Writes, Shoots and Screens – A Panel Discussion
The Word to Screen Market at the Jio MAMI 18th Mumbai Film Festival with Star started with the ‘Writes, Shoots and Screen’ session. A panel comprising eminent names like Vishal Bhardwaj, Abhishek Kapoor, Sonam Kapoor, Jabeen Merchant and curator Arpita Das discussed the various opportunities and challenges of adapting content in the form of published books for the screen via cinema, TV and digital.
Vishal Bhardwaj and Abhishek Kapoor
In the process of transforming a book into a cinematic format, how do you prevent the story from getting diluted?
Vishal: Cinema has its own language, which goes beyond the writer’s personality. At times, what an author is expressing in 50 pages can be conveyed through just one look in a film. When we are adapting for cinema we have to give some leverage to the director and writer of this medium.
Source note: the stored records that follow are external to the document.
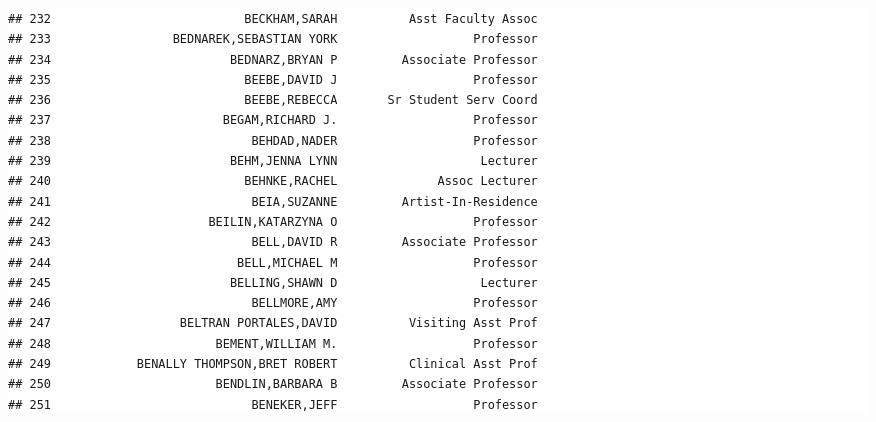     ## 232                           BECKHAM,SARAH          Asst Faculty Assoc
    ## 233                 BEDNAREK,SEBASTIAN YORK                   Professor
    ## 234                         BEDNARZ,BRYAN P         Associate Professor
    ## 235                           BEEBE,DAVID J                   Professor
    ## 236                           BEEBE,REBECCA       Sr Student Serv Coord
    ## 237                        BEGAM,RICHARD J.                   Professor
    ## 238                            BEHDAD,NADER                   Professor
    ## 239                         BEHM,JENNA LYNN                    Lecturer
    ## 240                           BEHNKE,RACHEL              Assoc Lecturer
    ## 241                            BEIA,SUZANNE         Artist-In-Residence
    ## 242                      BEILIN,KATARZYNA O                   Professor
    ## 243                            BELL,DAVID R         Associate Professor
    ## 244                          BELL,MICHAEL M                   Professor
    ## 245                         BELLING,SHAWN D                    Lecturer
    ## 246                            BELLMORE,AMY                   Professor
    ## 247                  BELTRAN PORTALES,DAVID          Visiting Asst Prof
    ## 248                       BEMENT,WILLIAM M.                   Professor
    ## 249            BENALLY THOMPSON,BRET ROBERT          Clinical Asst Prof
    ## 250                       BENDLIN,BARBARA B         Associate Professor
    ## 251                            BENEKER,JEFF                   Professor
Personally, I like to remain faithful to the spirit of the material rather than the text.
Abhishek: As a filmmaker I am not competing with any book or author, regardless of it being a classic novel or a contemporary one. I want to engage the audience in the story. Though I have adapted a classic book, the emotions remain relevant even today. So though Great Expectations is set way back in time, there is an undercurrent theme that is timeless.
When you are adapting books or stories of authors that are alive, do you feel hesitant to take creative liberty?
Vishal: I’ve adapted two of Ruskin Bond’s story. One was Susanna’s Seven Husbands for 7 Khoon Maaf and The Blue Umbrella. While making The Blue Umbrella, I was stuck because the second act was missing in the novel. So we thought of creating the second act but I was apprehensive about what Ruskin Sir would say. But when I approached him, he was very happy about it. I think that is because I was honest to the spirit of the story. If the screenwriter faces restriction by the original author, then the story will not be able to take flight.
Abhishek: While adapting a book all I can do is request the author to trust me with it, but after that there will be certain calls that the director and scriptwriter take in order to adapt the story cinematically.
When you are playing a character that is inspired by a book, does it make the job easier or tougher?
It is daunting to play any character, whether it is from a screenplay or a book. For an actor whether the character is adapted from a book or is from an original screenplay, it is all the same. It could be slightly easier in the case of a book adaptation because you already have the backstory of the character, but ultimately it is all about how you adapt it for your role.
Did you notice any predominant genres or themes that were prominent in the entries?
We did not want to limit the writers so there were no specific genres or themes. The range of entries had a wide variety, but we did receive a large amount of mystery and suspense thrillers. Other than there was a very interesting love story which is also a ghost story. Historical fiction was another genre that the writers explored.